Goodbye Employee Performance Reviews -- Hello Better Communication
By: Dona DeZube
It’s no surprise then that companies have been ditching the dreaded annual performance review. In its place, they’re bringing managers, employees and team members together for weekly, monthly or quarterly performance conversations.
The HCI survey shows organizations that develop and support managers as coaches and mentors (as opposed to judges) report greater financial success and satisfaction with the performance management process.
But there’s a catch. What if your managers and employees don’t know how to effectively communicate? What if they fall short of identifying progress (or setbacks) based on clearly defined short and long-term personal and corporate goals?
Here’s how to foster a culture of performance that replaces annual reviews with strategic, candid and growth-centered communication.
Train Managers First
To successfully replace annual reviews with more frequent development-focused communications, managers must hone their communication skills. They’ll need to coach, give meaningful feedback and discuss career development, says HCI Vice President of Research Jenna Filipkowski.
“Coaching is a discipline,” she says. “You need to learn skills and techniques; it’s not commanding and directing people to do something. It’s drawing potential and development and letting them do their best work, rather than giving everyone a set mandate to be successful.”
Provide managers with the resources they need to lead and coach. Without this foundation, your new communication strategy turns into all talk and no show.

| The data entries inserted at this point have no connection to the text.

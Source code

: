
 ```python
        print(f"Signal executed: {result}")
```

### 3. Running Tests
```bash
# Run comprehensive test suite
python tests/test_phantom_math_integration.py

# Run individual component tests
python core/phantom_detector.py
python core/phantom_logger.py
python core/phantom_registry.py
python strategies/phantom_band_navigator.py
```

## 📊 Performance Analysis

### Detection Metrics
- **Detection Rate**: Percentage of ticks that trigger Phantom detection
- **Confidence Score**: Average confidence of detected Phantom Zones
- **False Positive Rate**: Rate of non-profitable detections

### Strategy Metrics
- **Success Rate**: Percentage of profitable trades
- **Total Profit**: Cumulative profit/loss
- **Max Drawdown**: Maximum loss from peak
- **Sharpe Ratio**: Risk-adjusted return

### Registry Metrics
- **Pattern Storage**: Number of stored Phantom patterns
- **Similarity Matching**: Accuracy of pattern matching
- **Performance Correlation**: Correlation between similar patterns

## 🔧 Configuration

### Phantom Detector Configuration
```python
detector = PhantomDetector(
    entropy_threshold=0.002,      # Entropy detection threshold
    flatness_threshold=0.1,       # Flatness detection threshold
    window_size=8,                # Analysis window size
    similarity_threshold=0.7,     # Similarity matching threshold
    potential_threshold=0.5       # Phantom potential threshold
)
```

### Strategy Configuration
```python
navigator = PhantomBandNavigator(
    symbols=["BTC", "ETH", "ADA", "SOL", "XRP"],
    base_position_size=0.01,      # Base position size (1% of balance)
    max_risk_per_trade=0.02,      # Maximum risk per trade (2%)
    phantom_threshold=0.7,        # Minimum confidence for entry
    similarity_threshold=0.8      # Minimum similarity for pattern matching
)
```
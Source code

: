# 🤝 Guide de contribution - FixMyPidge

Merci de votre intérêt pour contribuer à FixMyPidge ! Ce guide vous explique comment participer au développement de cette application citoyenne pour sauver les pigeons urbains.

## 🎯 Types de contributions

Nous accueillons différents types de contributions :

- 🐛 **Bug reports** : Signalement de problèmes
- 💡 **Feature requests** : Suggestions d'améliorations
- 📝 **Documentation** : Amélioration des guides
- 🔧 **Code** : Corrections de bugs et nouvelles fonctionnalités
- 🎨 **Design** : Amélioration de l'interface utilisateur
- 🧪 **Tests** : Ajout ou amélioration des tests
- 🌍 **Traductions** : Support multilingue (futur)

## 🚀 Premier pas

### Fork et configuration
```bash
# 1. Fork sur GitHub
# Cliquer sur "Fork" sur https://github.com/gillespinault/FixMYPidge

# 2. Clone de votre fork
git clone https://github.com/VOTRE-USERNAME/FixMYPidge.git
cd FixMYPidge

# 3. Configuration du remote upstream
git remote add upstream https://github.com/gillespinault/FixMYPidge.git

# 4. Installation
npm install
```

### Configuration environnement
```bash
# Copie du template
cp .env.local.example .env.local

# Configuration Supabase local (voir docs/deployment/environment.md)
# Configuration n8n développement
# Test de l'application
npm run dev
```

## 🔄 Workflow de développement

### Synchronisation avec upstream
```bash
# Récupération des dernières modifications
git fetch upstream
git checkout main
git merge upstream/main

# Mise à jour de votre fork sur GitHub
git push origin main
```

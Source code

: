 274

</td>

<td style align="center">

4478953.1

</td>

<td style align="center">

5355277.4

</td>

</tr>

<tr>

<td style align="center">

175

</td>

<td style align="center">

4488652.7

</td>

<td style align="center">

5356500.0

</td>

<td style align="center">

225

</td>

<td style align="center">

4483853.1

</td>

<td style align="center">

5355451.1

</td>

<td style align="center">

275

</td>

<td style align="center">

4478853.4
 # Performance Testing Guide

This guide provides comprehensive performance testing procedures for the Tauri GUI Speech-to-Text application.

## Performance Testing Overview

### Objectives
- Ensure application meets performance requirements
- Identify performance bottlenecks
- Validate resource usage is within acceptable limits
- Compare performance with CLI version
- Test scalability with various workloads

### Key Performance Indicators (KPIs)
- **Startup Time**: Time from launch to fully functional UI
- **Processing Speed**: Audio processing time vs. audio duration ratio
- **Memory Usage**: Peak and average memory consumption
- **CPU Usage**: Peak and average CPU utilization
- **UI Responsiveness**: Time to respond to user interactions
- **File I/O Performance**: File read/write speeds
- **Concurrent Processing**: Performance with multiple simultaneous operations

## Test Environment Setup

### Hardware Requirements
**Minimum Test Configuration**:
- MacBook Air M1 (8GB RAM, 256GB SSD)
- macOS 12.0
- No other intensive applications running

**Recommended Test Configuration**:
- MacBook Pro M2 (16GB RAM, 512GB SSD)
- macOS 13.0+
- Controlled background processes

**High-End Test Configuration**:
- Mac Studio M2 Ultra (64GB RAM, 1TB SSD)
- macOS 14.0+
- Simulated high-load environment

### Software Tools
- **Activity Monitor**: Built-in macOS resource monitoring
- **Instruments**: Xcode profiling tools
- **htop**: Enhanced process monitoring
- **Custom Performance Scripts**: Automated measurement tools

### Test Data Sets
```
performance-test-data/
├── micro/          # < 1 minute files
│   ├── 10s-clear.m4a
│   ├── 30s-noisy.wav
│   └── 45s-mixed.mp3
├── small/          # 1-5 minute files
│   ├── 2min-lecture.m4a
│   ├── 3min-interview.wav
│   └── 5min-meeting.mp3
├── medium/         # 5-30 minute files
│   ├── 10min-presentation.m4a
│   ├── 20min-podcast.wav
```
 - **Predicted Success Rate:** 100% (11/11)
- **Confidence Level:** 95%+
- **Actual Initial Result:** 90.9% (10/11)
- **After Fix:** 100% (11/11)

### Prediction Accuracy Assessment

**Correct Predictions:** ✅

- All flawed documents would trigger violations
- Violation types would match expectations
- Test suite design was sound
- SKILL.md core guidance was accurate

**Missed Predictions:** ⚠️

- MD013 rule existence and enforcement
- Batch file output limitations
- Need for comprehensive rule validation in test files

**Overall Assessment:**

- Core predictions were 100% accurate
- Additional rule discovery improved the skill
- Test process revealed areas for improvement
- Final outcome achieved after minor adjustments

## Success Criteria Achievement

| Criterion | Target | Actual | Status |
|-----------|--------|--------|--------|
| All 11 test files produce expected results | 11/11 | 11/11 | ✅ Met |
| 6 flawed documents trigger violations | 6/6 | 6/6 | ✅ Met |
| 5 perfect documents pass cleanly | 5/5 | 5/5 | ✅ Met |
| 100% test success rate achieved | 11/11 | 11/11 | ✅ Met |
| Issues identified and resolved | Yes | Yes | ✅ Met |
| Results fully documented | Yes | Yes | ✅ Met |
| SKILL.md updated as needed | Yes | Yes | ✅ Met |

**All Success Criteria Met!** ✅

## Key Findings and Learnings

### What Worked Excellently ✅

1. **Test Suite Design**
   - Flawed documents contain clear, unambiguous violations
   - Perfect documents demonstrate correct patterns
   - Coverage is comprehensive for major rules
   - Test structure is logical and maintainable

Online resources to develop coaching skills are plentiful. HCI offers courses and certifications and SHRM does in-person and online training. Massive Open Online Courses (MOOCs) are another option.
What Makes Performance Feedback Good?
On-the-fly performance feedback programs are common in Silicon Valley. Implementing one requires a huge paradigm shift in larger, more established corporate cultures.
“When you’re growing as a company that’s the best time to do that paradigm shift,” says Gelena Sachs, Director of People Operations for Udemy for Business, a globally diversified company offering MOOCs -- including topics like coaching for performance.
What’s the key? Show people that feedback is a tool to help upscale their skills, better understand themselves and measure the value of the work they produce.
“People shouldn’t be afraid of giving or receiving feedback -- it’s a gift,” she says. “Without that feedback, you don’t know what you don’t know. That’s the area that gets brought to light for people,” says Sachs.
Communicate with Care
Along with being honest, you have to care about the person you’re giving feedback, says Kim Scott, CEO of Candor Inc. and author of Radical Candor: Be a Kickass Boss Without Losing Your Humanity.
“Radical candor gets measured not at your mouth, but at the other person’s ear,” Scott says. Scott recommends that you tailor the message in a way that suits the listener’s personality.
A manager who challenges an employee directly, but doesn’t care personally, will come off as obnoxious and aggressive. Conversely, an overly empathetic manager who is unable to share negative feedback deprives his employee of the chance to learn and grow.
The worst managers don’t pass along genuine advice and only share feedback when it’s politically expedient for them. They’re guilty of manipulative insincerity. Scott says that the best managers practice impromptu radical candor.
When you see somebody do something fantastic in a meeting, speak up right then, she says. When someone screws up, tell the person in private immediately after the meeting.
“You have to have the presence of mind and emotional discipline to have that two-minute conversation. You have to be willing to be late to your next meeting or have slack time in your schedule,” adds Scott.
How to Retool your Performance Reviews
Companies that successfully replaced annual reviews with more frequent performance conversations cited these characteristics to retool performance reviews:
1. Have a performance review system that collects and shares performance feedback from key stakeholders, including managers, co-workers, customers and investors.
2. Encourage employees to take ownership of their careers by choosing development tracks or career paths and then decide what they need to achieve their goals, like classes, stretch assignments, or rotations in other areas of the company.
3. Managers who are trained to identify employee strengths and opportunities to improve and who can coach for improved performance and career guidance.
4. Corporate cultural support of candid conversations about what’s working and what needs improvement among co-workers, bosses, and subordinates.
5. A way to measure employee performance against objective individual, team and/or position-related key performance indicators (KPIs). When ranked against others in the company, lower-ranked workers aren’t punished, as long as they meet their KPIs. These workers are counseled into different positions if they continually fail to meet KPIs.